> [Aim of the task]: Say how many lines in the records hold "arxiv". Nothing but the number should be given.

> [Records for processing]:

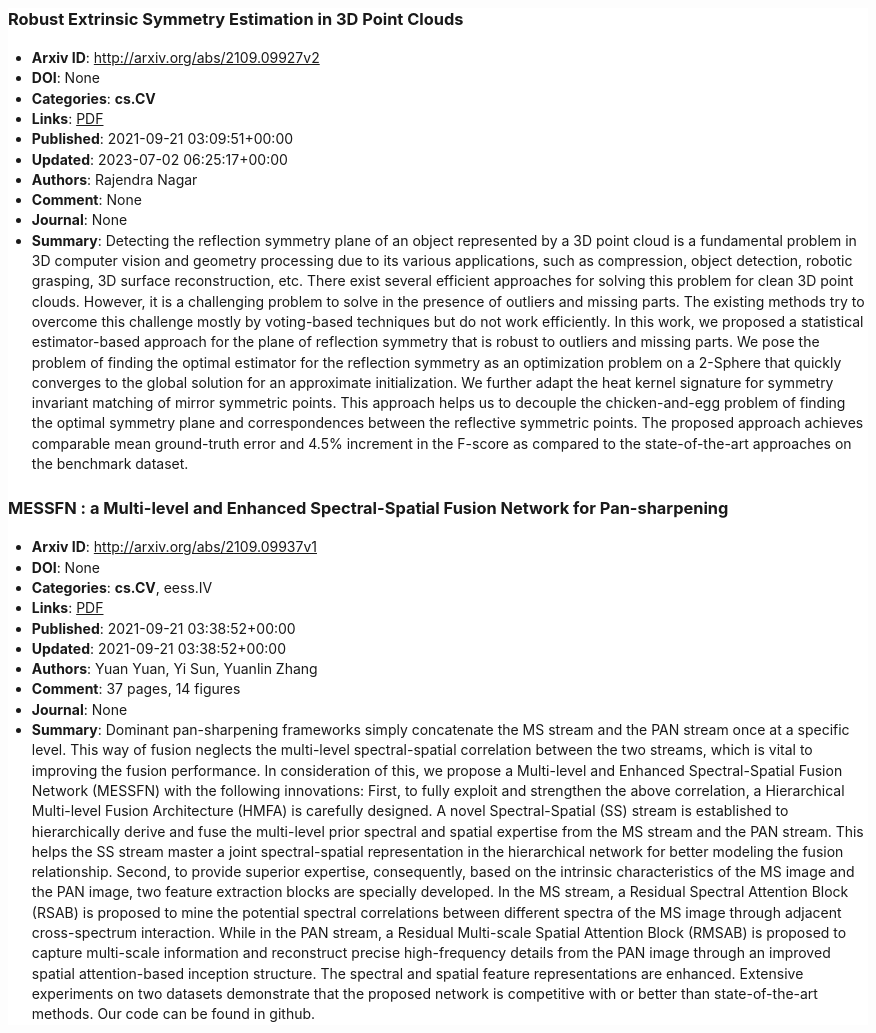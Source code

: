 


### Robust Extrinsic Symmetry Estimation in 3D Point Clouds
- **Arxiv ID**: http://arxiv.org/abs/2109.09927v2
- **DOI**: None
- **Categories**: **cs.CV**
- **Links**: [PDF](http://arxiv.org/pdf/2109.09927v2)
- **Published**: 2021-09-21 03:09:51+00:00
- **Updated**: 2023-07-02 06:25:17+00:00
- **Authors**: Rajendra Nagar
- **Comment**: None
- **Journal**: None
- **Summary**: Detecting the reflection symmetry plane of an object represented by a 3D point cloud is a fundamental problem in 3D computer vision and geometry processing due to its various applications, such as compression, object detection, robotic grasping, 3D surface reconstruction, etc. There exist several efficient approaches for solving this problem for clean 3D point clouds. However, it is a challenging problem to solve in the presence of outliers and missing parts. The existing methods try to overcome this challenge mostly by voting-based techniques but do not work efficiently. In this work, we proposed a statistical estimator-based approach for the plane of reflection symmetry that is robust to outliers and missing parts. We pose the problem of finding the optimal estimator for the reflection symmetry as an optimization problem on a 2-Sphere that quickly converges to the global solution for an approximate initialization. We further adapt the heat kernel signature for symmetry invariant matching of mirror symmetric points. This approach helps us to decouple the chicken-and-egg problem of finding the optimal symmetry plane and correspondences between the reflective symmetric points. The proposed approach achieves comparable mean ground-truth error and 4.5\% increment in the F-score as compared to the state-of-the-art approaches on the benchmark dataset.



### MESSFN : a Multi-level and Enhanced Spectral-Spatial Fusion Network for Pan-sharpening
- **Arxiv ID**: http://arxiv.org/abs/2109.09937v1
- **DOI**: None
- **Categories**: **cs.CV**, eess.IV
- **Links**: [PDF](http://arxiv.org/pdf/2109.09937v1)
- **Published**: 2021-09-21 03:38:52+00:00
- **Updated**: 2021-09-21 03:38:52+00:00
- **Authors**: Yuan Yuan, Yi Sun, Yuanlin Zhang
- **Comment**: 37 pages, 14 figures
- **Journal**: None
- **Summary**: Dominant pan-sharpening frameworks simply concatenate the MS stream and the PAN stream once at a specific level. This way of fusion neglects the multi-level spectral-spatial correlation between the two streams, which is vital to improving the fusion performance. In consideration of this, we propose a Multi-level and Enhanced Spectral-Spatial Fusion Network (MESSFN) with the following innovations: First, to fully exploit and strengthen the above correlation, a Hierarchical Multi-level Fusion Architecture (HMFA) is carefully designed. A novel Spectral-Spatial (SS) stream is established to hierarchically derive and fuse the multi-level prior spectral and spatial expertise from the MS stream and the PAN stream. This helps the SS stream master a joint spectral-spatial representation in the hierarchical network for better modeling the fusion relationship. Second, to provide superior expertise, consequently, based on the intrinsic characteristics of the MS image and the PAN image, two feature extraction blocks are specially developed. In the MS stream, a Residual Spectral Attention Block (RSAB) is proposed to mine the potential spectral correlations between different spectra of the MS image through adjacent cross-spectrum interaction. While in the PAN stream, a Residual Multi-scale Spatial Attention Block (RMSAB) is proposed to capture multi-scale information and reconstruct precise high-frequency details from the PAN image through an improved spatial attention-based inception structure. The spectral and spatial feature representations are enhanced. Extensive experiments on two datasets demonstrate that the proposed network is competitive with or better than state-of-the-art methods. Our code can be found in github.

> [Task solution]: 4